:: Task inputs ::
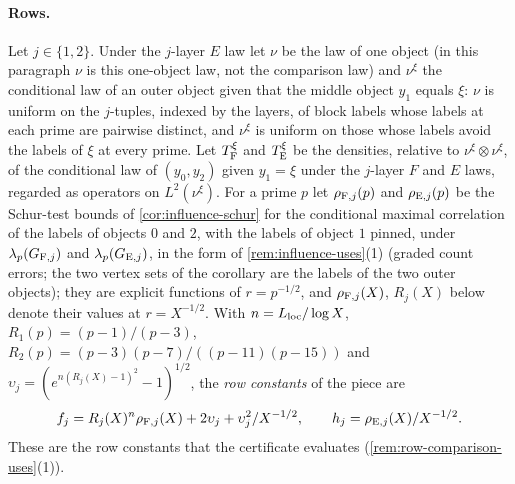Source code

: \paragraph{Rows.}
Let $j\in\{1,2\}$. Under the $j$-layer $E$ law let $\nu$ be the law of one object (in this paragraph $\nu$ is this one-object law, not the comparison law)
and $\nu^\xi$ the conditional law of an outer object given that the
middle object $y_1$ equals $\xi$: $\nu$ is uniform on the $j$-tuples, indexed by the layers, of block
labels whose labels at each prime are pairwise distinct, and $\nu^\xi$ is uniform on those whose labels
avoid the labels of $\xi$ at every prime. Let $T^\xi_{\rm F}$ and
$T^\xi_{\rm E}$ be the densities, relative to $\nu^\xi\otimes\nu^\xi$, of the
conditional law of $(y_0,y_2)$ given $y_1=\xi$ under the $j$-layer $F$ and
$E$ laws, regarded as operators on $L^2(\nu^\xi)$. For a prime $p$ let
$\rho_{{\rm F},j}(p)$ and $\rho_{{\rm E},j}(p)$ be the Schur-test bounds of
\cref{cor:influence-schur} for the conditional maximal correlation of the
labels of objects $0$ and $2$, with the labels of object $1$ pinned, under
$\lambda_p(G_{{\rm F},j})$ and $\lambda_p(G_{{\rm E},j})$, in the form of
\cref{rem:influence-uses}(1) (graded count errors; the two vertex sets of the
corollary are the labels of the two outer objects); they are explicit
functions of $r=p^{-1/2}$, and
$\rho_{{\rm F},j}(X)$, $R_j(X)$ below denote their values at $r=X^{-1/2}$.
With $n=L_{\rm loc}/\log X$,
$R_1(p)=(p-1)/(p-3)$, $R_2(p)=(p-3)(p-7)/((p-11)(p-15))$ and
$\upsilon_j=(e^{n(R_j(X)-1)^2}-1)^{1/2}$, the \emph{row constants} of the
piece are
\[
 f_j=\frac{R_j(X)^n\rho_{{\rm F},j}(X)+2\upsilon_j+\upsilon_j^2}{X^{-1/2}},
 \qquad h_j=\frac{\rho_{{\rm E},j}(X)}{X^{-1/2}} .
\]
These are the row constants that the certificate evaluates
(\cref{rem:row-comparison-uses}(1)).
:::
Task details: If pictures are present, they are dropped, and the entries above are written out word for word.

Written solution:
Source code

: \paragraph{Rows.}
Let $j\in\{1,2\}$. Under the $j$-layer $E$ law let $\nu$ be the law of one object (in this paragraph $\nu$ is this one-object law, not the comparison law)
and $\nu^\xi$ the conditional law of an outer object given that the
middle object $y_1$ equals $\xi$: $\nu$ is uniform on the $j$-tuples, indexed by the layers, of block
labels whose labels at each prime are pairwise distinct, and $\nu^\xi$ is uniform on those whose labels
avoid the labels of $\xi$ at every prime. Let $T^\xi_{\rm F}$ and
$T^\xi_{\rm E}$ be the densities, relative to $\nu^\xi\otimes\nu^\xi$, of the
conditional law of $(y_0,y_2)$ given $y_1=\xi$ under the $j$-layer $F$ and
$E$ laws, regarded as operators on $L^2(\nu^\xi)$. For a prime $p$ let
$\rho_{{\rm F},j}(p)$ and $\rho_{{\rm E},j}(p)$ be the Schur-test bounds of
\cref{cor:influence-schur} for the conditional maximal correlation of the
labels of objects $0$ and $2$, with the labels of object $1$ pinned, under
$\lambda_p(G_{{\rm F},j})$ and $\lambda_p(G_{{\rm E},j})$, in the form of
\cref{rem:influence-uses}(1) (graded count errors; the two vertex sets of the
corollary are the labels of the two outer objects); they are explicit
functions of $r=p^{-1/2}$, and
$\rho_{{\rm F},j}(X)$, $R_j(X)$ below denote their values at $r=X^{-1/2}$.
With $n=L_{\rm loc}/\log X$,
$R_1(p)=(p-1)/(p-3)$, $R_2(p)=(p-3)(p-7)/((p-11)(p-15))$ and
$\upsilon_j=(e^{n(R_j(X)-1)^2}-1)^{1/2}$, the \emph{row constants} of the
piece are
\[
 f_j=\frac{R_j(X)^n\rho_{{\rm F},j}(X)+2\upsilon_j+\upsilon_j^2}{X^{-1/2}},
 \qquad h_j=\frac{\rho_{{\rm E},j}(X)}{X^{-1/2}} .
\]
These are the row constants that the certificate evaluates
(\cref{rem:row-comparison-uses}(1)).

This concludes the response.